日曜日、ロッキー山脈国立公園をドライブした後、ボルダーに住んでいらっしゃる、Frank Konishi夫妻との再会を果たすことができました。夫妻は18年前に私と一緒に撮った写真も大切にとっておいてくださいました。留学中のつらいときに、あの方たちの話を聞くだけで私は励まされましたし、頑張ることができました。そして、今、フェローに選ばれるという幸運に恵まれたましが、それは多くの人の支えのおかげで、中でもKonishi夫妻に助けていただいたことは本当に大きかったと思います。うかがったところ、ご主人はもう80歳になっていらっしゃいました。そのFrank Konishi先生は、栄養学の先生で、1970年代に、アメリカで肥満が社会問題となり始める前に、たとえばハンバーガーを1個食べたらどれだけ運動しなければカロリーが消費されないか、といったことを詳しく記載した本を出版されて、その本はベストセラーになったそうです。第二次大戦当時は、アメリカ人でありながら、敵国の祖先を持つという理由で差別も受けたそうです。

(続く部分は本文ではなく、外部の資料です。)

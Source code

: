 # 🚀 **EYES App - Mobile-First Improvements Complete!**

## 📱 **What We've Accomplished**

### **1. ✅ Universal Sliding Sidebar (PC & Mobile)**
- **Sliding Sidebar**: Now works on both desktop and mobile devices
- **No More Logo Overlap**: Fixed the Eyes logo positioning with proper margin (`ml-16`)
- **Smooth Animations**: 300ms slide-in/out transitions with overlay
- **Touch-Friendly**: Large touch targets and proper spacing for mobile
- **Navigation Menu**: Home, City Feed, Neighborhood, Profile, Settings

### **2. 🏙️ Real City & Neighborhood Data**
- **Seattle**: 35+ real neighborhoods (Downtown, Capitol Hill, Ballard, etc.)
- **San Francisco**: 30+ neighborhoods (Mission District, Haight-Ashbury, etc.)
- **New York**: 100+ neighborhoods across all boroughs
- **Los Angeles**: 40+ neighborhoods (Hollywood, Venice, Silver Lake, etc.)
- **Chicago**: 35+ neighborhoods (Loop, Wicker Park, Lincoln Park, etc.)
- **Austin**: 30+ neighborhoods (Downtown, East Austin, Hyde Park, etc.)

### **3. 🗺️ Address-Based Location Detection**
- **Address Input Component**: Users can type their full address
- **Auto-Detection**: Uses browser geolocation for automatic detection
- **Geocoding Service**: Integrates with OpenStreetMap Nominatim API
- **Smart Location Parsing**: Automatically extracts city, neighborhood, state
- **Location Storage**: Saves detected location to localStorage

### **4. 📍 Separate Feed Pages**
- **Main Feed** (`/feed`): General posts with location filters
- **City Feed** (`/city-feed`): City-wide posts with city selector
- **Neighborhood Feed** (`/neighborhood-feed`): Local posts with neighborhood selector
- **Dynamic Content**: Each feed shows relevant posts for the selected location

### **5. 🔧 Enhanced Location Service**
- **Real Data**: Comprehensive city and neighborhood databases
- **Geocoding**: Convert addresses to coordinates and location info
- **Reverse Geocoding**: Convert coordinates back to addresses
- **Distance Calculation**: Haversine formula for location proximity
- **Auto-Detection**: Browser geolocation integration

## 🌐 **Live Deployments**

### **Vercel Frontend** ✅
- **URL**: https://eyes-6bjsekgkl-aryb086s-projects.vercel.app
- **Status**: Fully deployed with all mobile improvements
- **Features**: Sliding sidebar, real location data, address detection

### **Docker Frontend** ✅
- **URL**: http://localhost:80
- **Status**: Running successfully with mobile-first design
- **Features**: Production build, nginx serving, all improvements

戦後、大学で勉強してそれだけの成功をおさめるまでには相当のご苦労があったと思います。私の父より10歳くらい若いと思っていましたが、この機会に感謝の気持ちを伝えることができてよかったと思いました。

Bobとの再会

月曜日は半日観光の後、午後はBob Janson先生と再会する予定にしていました。しかし、実は日曜日まで連絡がとれておらず、月曜日の朝にオフィスに電話してアポをとろうと思っていました。すると、日曜日の夜にホテルの部屋に一本の電話が入りました。“This is Bob Janson.” という彼の声でした。前もって送った手紙にたまたまホテルの名前も書いていたので、かけてくれたのだそうです。それまで、彼とは電話のやりとりは一度もしたことはなかったのに、です。

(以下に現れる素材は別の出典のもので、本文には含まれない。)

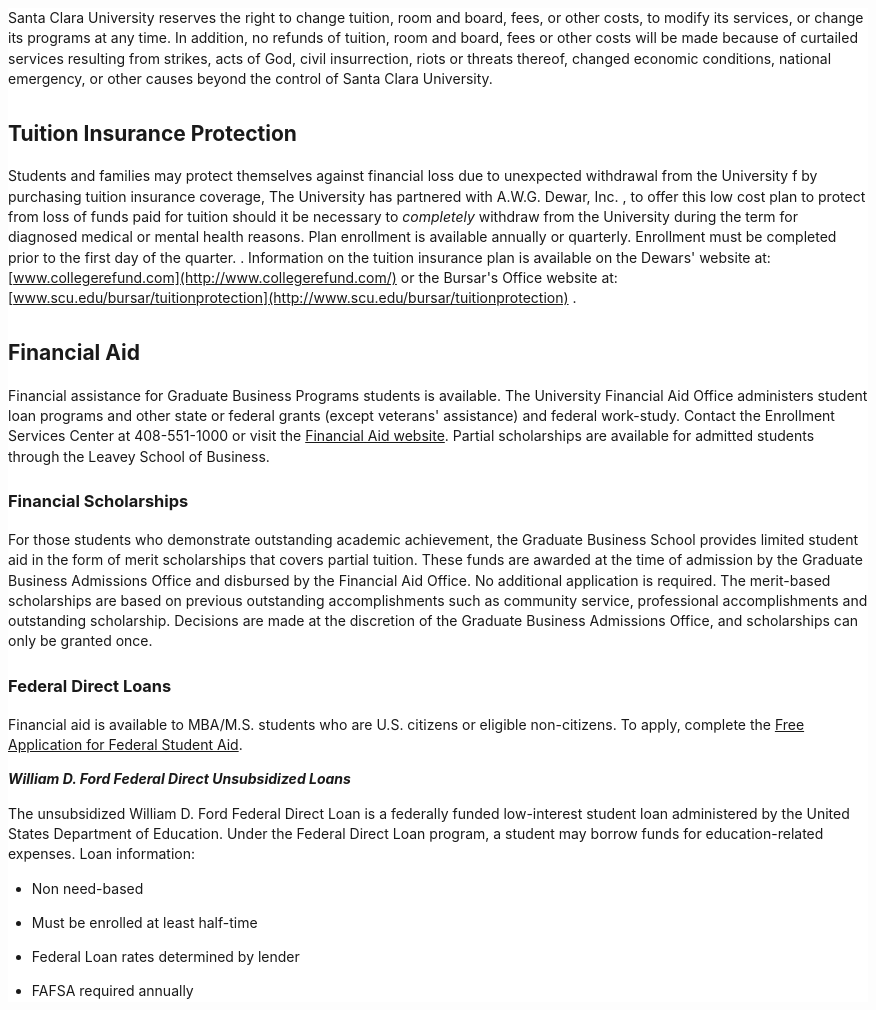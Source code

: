 Santa Clara University reserves the right to change tuition, room and board, fees, or other costs, to modify its services, or change its programs at any time. In addition, no refunds of tuition, room and board, fees or other costs will be made because of curtailed services resulting from strikes, acts of God, civil insurrection, riots or threats thereof, changed economic conditions, national emergency, or other causes beyond the control of Santa Clara University.

Tuition Insurance Protection
----------------------------

Students and families may protect themselves against financial loss due to unexpected withdrawal from the University f by purchasing tuition insurance coverage, The University has partnered with A.W.G. Dewar, Inc. , to offer this low cost plan to protect from loss of funds paid for tuition should it be necessary to *completely* withdraw from the University during the term for diagnosed medical or mental health reasons. Plan enrollment is available annually or quarterly. Enrollment must be completed prior to the first day of the quarter. . Information on the tuition insurance plan is available on the Dewars' website at: [www.collegerefund.com](http://www.collegerefund.com/) or the Bursar's Office website at: [www.scu.edu/bursar/tuitionprotection](http://www.scu.edu/bursar/tuitionprotection) .

Financial Aid
-------------

Financial assistance for Graduate Business Programs students is available. The University Financial Aid Office administers student loan programs and other state or federal grants (except veterans' assistance) and federal work-study. Contact the Enrollment Services Center at 408-551-1000 or visit the [Financial Aid website](http://www.scu.edu/financialaid). Partial scholarships are available for admitted students through the Leavey School of Business.

### Financial Scholarships

For those students who demonstrate outstanding academic achievement, the Graduate Business School provides limited student aid in the form of merit scholarships that covers partial tuition. These funds are awarded at the time of admission by the Graduate Business Admissions Office and disbursed by the Financial Aid Office. No additional application is required. The merit-based scholarships are based on previous outstanding accomplishments such as community service, professional accomplishments and outstanding scholarship. Decisions are made at the discretion of the Graduate Business Admissions Office, and scholarships can only be granted once.

### Federal Direct Loans

Financial aid is available to MBA/M.S. students who are U.S. citizens or eligible non-citizens. To apply, complete the [Free Application for Federal Student Aid](http://www.fafsa.gov/).

***William D. Ford Federal Direct Unsubsidized Loans***

The unsubsidized William D. Ford Federal Direct Loan is a federally funded low-interest student loan administered by the United States Department of Education. Under the Federal Direct Loan program, a student may borrow funds for education-related expenses. Loan information:

-   Non need-based

-   Must be enrolled at least half-time

-   Federal Loan rates determined by lender

-   FAFSA required annually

翌日再会した彼は18年前とまったく変わっていませんでした。彼も私のことを、全然変わってないじゃないか、と久しぶりの再会を喜んでくれました。何といっても18年も経ってるのです。彼は、当時の仲間がそれぞれどこへ行って何をしているか細かく話してくれました。楽しい話も悲しい話もありました。

18年前、Bobにはリウマチの臨床を教えて頂きました。留学の本来の目的は、Tom Santoro 先生のもとで実験動物を用いて研究をすることでしたが、週に1日だけ、Santoro 先生がチーフを務めるリウマチ外来での研修が許されました。そこで指導にあたってくれたのがBobでした。研修といっても、アメリカの医師免許は持っていませんので、医学生の実習程度の内容でしたが、患者さんの病歴を取り、診察をし、所見を整理して、自分の考えをまとめて、指導医のBobにプレゼンテーションするというものでした。言葉のハンデもあり、そのトレーニングは、はじめは泣きたくなるほどつらいものでした。しかし、プレゼンテーションのうまい研修医を参考にして、Bobの上司でもあるWilliam Arend先生から頂いたテキストを読み、食らいつくように外来研修に通いました。最後の方は何とか少しまともにプレゼンテーションができるようになりました。考えてみれば、忙しい外来の中、Bobが私の面倒をみるのというのは厄介なことだったに違いありません。私の上司のSantoro先生がサバティカルでNIHに移ってしまってから、つまり、後ろ盾を失ってからも、私はずうずうしくも研修を続けさせていただきました。しかし、彼は教えてくれましたし、私も勉強をしました。最後には“You are very bright.”と最高のほめ言葉をくれました。その恩は私は決して忘れることはできませんでした。18年経って、今はアメリカの学会でも認められる内科医となって、感謝の気持ちを伝えることができ、本当にうれしく思いました。

 今回の旅を終えて

今回の旅では、多くの人に支えられて、フェロー昇格という誉れを受け、その祝賀式典に出席し、心に残る多くのメッセージを頂きました。さらに、なかなか会うことのできなかった大切な人たちにお礼の気持ちを伝えることもできたという、本当にすばらしい旅でした。

診療所の方は、一週間という長い間お休みをさせていただき、申し訳ありませんでした。気持ちも新たに、また診療を続けさせていただきます。